In our opinion, the I.C.C. Regulations do not impose a liability on a carrier using leased equipment greater than that when operating its own equipment. Under Ohio law, liability of an owner of a motor vehicle for the acts of his employee, is governed by the principle of respondeat superior. White Oak Coal Co. v. Rivoux, 88 Ohio St. 18, 102 N.E. 302, 46 L.R.A., N.S., 1091 (1913). If one of the owner's vehicles was being operated by an employee with permission but on a mission of employee's own, the owner cannot be held liable. The same rule applies to leased equipment. Thornberry v. Oyler Bros., 164 Ohio St. 395, 131 N.E.2d 383 (1955); Kaplan Trucking Co. v. Lavine, 253 F.2d 254 (6 Cir. 1958).

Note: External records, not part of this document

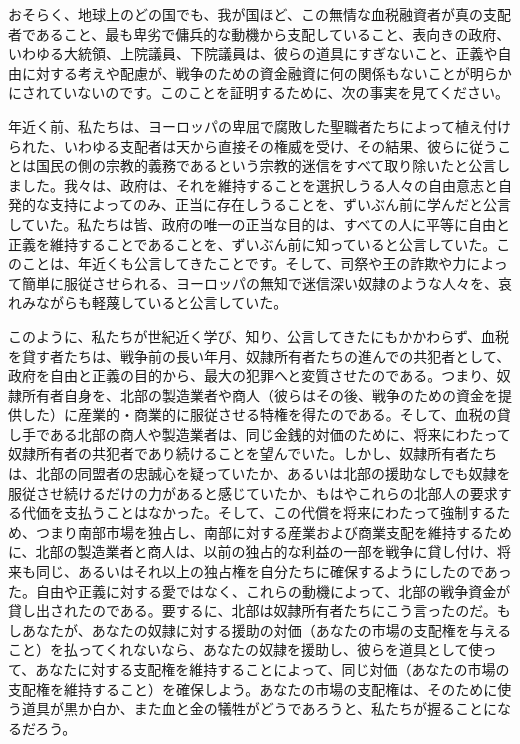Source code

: \documentclass[dvipdfmx, uplatex, tate, landscape]{utbook}
\begin{document}
おそらく、地球上のどの国でも、我が国ほど、この無情な血税融資者が真の支配者であること、最も卑劣で傭兵的な動機から支配していること、表向きの政府、いわゆる大統領、上院議員、下院議員は、彼らの道具にすぎないこと、正義や自由に対する考えや配慮が、戦争のための資金融資に何の関係もないことが明らかにされていないのです。このことを証明するために、次の事実を見てください。

年近く前、私たちは、ヨーロッパの卑屈で腐敗した聖職者たちによって植え付けられた、いわゆる支配者は天から直接その権威を受け、その結果、彼らに従うことは国民の側の宗教的義務であるという宗教的迷信をすべて取り除いたと公言しました。我々は、政府は、それを維持することを選択しうる人々の自由意志と自発的な支持によってのみ、正当に存在しうることを、ずいぶん前に学んだと公言していた。私たちは皆、政府の唯一の正当な目的は、すべての人に平等に自由と正義を維持することであることを、ずいぶん前に知っていると公言していた。このことは、年近くも公言してきたことです。そして、司祭や王の詐欺や力によって簡単に服従させられる、ヨーロッパの無知で迷信深い奴隷のような人々を、哀れみながらも軽蔑していると公言していた。

このように、私たちが世紀近く学び、知り、公言してきたにもかかわらず、血税を貸す者たちは、戦争前の長い年月、奴隷所有者たちの進んでの共犯者として、政府を自由と正義の目的から、最大の犯罪へと変質させたのである。つまり、奴隷所有者自身を、北部の製造業者や商人（彼らはその後、戦争のための資金を提供した）に産業的・商業的に服従させる特権を得たのである。そして、血税の貸し手である北部の商人や製造業者は、同じ金銭的対価のために、将来にわたって奴隷所有者の共犯者であり続けることを望んでいた。しかし、奴隷所有者たちは、北部の同盟者の忠誠心を疑っていたか、あるいは北部の援助なしでも奴隷を服従させ続けるだけの力があると感じていたか、もはやこれらの北部人の要求する代価を支払うことはなかった。そして、この代償を将来にわたって強制するため、つまり南部市場を独占し、南部に対する産業および商業支配を維持するために、北部の製造業者と商人は、以前の独占的な利益の一部を戦争に貸し付け、将来も同じ、あるいはそれ以上の独占権を自分たちに確保するようにしたのであった。自由や正義に対する愛ではなく、これらの動機によって、北部の戦争資金が貸し出されたのである。要するに、北部は奴隷所有者たちにこう言ったのだ。もしあなたが、あなたの奴隷に対する援助の対価（あなたの市場の支配権を与えること）を払ってくれないなら、あなたの奴隷を援助し、彼らを道具として使って、あなたに対する支配権を維持することによって、同じ対価（あなたの市場の支配権を維持すること）を確保しよう。あなたの市場の支配権は、そのために使う道具が黒か白か、また血と金の犠牲がどうであろうと、私たちが握ることになるだろう。
\end{document}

The owner-driver of the tractor on the day in question had completed a trip for Transamerican with his tractor attached to a trailer, and he had checked out on its official "sign out sheet" at its Dayton, Ohio terminal. His log showed he was "off duty". He waited at Transamerican's Dayton terminal, hoping to get another assignment, but when one was not forthcoming he decided to go to his home in Covington, Kentucky. He drove his tractor (the trailer having been detached), intending to leave it at Transamerican's Cincinnati terminal where he had parked his own automobile with permission. The accident occurred shortly after he left the Dayton terminal.
Transamerican did not know that he had taken his tractor to drive home, but he had implied authority to do so. He had intended to do some work on his tractor at the Cincinnati terminal, which he was required to do under the provisions of his lease in order to perform his obligation to maintain the tractor in proper operating condition. This was work for his own benefit which he could do himself or have performed by others. Normally as soon as he obtained his next work assignment he would have been required to report for duty to the Dayton terminal, from which place he would start on his next trip.
In driving his tractor on the way home after completion of his work and while off duty, he was not engaged in his employer's business, nor was he doing anything for the benefit of his employer.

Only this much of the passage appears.